Thanks for the power engineering and permaculture links. Looks interesting.

Court, good luck on your diet! ;-)

The packaging thing is really a pain. I've started to stuff things into my bags instead of taking store bags and sometimes leave the packaging at the store. Of course they have to throw it away so it is still garbage, but maybe someone will get the idea.

This reminds me of the shift in my perceptions when I started this vegan diet. I think we need to change what we feel is "luxurious". I crave fruits now instead of steaks. Maybe we need to start craving simplicity instead of excess.

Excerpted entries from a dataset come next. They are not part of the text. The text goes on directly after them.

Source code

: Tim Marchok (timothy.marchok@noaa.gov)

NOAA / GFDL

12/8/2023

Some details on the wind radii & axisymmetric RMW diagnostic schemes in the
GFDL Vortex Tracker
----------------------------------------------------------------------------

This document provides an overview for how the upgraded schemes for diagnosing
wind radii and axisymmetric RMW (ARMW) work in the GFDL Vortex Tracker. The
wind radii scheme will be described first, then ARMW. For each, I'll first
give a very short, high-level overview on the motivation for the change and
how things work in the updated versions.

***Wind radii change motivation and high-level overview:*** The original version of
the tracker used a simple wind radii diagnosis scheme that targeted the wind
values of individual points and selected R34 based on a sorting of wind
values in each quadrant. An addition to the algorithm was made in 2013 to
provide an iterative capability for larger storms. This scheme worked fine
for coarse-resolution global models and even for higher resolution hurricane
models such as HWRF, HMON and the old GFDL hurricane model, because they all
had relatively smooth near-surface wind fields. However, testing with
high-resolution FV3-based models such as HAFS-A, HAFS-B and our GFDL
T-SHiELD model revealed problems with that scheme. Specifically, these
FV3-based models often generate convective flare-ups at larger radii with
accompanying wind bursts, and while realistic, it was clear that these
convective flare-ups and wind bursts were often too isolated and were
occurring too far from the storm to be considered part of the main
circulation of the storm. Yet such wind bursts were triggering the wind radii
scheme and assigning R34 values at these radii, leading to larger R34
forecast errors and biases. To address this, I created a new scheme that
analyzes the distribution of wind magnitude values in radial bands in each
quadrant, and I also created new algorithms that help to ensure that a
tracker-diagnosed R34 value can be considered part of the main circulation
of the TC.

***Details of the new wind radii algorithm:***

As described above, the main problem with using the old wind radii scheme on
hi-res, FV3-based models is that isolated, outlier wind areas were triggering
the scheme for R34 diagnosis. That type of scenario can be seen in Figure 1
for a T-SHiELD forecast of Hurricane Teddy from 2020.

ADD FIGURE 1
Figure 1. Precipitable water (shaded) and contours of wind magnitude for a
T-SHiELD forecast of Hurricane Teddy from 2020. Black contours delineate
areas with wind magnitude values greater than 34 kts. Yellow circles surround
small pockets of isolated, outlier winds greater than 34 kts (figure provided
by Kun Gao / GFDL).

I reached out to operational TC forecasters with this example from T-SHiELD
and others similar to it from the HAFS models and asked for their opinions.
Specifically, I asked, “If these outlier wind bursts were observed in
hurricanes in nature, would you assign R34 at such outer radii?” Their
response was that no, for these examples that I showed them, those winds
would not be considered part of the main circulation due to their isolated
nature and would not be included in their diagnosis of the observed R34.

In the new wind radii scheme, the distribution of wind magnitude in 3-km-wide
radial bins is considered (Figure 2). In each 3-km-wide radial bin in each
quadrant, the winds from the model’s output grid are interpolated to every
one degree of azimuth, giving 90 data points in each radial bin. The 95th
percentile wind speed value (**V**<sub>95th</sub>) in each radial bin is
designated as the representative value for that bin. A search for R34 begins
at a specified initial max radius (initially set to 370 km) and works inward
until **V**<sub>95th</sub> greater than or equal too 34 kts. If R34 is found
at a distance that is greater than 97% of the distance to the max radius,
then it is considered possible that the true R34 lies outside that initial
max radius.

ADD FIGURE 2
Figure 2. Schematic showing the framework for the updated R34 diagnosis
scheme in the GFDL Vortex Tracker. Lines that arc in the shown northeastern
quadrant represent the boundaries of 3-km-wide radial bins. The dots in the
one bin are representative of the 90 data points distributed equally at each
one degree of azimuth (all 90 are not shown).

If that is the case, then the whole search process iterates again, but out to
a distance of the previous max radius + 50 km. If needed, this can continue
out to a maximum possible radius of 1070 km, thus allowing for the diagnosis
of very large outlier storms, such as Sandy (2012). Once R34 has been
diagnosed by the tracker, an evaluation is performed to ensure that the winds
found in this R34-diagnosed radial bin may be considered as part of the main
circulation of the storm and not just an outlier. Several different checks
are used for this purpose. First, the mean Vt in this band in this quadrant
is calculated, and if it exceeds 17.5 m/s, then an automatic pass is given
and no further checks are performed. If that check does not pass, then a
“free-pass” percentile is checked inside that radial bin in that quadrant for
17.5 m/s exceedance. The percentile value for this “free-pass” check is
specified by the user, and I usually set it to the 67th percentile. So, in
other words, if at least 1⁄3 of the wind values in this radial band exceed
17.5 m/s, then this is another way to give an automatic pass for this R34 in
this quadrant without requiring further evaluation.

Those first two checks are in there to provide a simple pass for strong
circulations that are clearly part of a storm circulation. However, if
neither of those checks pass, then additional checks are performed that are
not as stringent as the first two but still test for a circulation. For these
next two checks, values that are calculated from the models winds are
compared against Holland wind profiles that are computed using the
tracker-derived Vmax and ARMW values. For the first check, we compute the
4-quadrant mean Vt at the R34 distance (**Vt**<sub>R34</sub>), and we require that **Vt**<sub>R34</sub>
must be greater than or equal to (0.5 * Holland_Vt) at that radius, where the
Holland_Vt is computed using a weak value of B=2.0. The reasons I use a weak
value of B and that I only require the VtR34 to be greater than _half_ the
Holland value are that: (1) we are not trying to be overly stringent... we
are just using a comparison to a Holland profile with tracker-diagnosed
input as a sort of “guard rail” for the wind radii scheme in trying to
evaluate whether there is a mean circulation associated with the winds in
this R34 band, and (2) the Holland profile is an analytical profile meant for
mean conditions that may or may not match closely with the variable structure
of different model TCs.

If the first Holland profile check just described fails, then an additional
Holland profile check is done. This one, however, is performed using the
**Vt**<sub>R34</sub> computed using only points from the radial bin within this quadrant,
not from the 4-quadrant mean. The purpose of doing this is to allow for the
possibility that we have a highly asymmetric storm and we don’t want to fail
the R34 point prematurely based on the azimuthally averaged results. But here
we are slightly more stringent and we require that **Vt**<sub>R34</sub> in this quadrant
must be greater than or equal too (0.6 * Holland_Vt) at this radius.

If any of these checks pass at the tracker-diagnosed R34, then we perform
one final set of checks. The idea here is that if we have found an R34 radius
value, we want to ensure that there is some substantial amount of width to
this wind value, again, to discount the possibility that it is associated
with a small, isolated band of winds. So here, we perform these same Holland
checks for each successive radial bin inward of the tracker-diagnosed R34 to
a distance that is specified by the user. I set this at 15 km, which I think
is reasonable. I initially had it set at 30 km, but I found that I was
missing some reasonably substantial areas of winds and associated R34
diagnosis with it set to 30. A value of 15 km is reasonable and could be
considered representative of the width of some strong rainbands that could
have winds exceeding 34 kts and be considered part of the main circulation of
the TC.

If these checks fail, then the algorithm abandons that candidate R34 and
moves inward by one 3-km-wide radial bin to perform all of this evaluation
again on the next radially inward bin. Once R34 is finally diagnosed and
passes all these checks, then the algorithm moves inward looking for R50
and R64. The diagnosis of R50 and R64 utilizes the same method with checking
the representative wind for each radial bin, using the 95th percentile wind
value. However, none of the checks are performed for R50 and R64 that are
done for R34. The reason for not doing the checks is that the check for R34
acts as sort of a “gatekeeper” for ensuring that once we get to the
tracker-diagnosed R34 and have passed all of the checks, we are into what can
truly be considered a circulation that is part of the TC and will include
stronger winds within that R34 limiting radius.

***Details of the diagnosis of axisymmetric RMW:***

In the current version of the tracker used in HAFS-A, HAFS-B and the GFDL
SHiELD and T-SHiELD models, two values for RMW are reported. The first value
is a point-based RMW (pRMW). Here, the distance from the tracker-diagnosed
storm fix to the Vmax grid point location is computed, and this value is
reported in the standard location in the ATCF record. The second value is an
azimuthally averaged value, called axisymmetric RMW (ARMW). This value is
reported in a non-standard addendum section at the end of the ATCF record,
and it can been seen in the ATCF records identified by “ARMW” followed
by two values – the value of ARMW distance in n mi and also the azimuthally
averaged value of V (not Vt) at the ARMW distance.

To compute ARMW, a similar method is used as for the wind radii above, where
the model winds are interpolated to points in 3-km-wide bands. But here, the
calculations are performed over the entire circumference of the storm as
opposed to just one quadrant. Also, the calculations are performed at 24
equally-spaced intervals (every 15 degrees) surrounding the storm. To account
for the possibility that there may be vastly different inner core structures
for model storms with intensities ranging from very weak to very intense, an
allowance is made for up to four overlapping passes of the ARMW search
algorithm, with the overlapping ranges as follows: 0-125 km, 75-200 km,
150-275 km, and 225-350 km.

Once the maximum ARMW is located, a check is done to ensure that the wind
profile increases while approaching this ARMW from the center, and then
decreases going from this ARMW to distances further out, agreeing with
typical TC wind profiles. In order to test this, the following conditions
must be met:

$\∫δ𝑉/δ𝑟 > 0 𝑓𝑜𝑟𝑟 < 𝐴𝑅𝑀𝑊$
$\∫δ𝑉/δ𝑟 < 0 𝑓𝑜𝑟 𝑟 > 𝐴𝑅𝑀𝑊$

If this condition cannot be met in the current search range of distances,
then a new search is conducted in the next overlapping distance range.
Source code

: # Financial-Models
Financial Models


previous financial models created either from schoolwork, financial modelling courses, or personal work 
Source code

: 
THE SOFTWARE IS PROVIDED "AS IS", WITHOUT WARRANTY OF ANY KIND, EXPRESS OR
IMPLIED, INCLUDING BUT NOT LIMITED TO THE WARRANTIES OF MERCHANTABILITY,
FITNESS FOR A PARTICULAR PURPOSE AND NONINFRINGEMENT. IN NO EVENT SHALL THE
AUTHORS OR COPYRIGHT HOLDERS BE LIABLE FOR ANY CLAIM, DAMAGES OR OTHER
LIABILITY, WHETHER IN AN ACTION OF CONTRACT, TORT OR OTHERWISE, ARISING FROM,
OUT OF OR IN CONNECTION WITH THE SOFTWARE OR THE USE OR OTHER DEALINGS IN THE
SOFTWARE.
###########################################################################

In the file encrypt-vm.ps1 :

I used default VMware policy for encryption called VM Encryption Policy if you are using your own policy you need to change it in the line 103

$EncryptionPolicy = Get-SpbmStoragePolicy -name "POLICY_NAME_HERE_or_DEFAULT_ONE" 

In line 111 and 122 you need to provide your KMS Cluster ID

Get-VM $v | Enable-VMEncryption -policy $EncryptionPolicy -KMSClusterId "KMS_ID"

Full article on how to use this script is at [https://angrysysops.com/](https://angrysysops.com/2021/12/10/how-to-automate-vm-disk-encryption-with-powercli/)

Wow! I can only echo my twittering: I like your sustainability-digital combo!

Congratulations!

I have no idea is you are a pioneer of the ways of the future or just a guy who likes to take matters into his own hands, but does it make a difference?

I bet it will.

Hi Joi,

Cool project! Some fresh veggies and herbs are really great to have at hand at home, and some varieties are hard to find in the store because they don't ship well.

Buying seeds and trying out different varieties can be a lot of fun and let you have stuff that you can't find in any market. There are lots of great seed companies, including Franchi Seeds who carry a lot of old european varietals. Our friends at Daylight Farms here in Half Moon Bay (CA), are the local distributors for Franchi Seeds.

Also worth checking out is "How to Grow More Vegetables", by John Jeavons. It's chock full of good info about composting, caring for the soil and growing a lot of food in a small space. If you wanted to have just one good reference, tht would be the one I'd recommend.

Good luck with all this, and keep us posted on your progress!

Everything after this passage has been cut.